Available data>
----------------

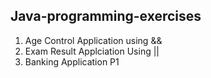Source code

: ## Java-programming-exercises

1. Age Control Application using &&
2. Exam Result Applciation Using ||
3. Banking Application P1
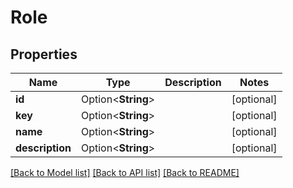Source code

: # Role

## Properties

Name | Type | Description | Notes
------------ | ------------- | ------------- | -------------
**id** | Option<**String**> |  | [optional]
**key** | Option<**String**> |  | [optional]
**name** | Option<**String**> |  | [optional]
**description** | Option<**String**> |  | [optional]

[[Back to Model list]](../README.md#documentation-for-models) [[Back to API list]](../README.md#documentation-for-api-endpoints) [[Back to README]](../README.md)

----------------

What the task asks> Only the number is wanted here. Please work out how many lines of the records contain "Option".

Exercise solution> 4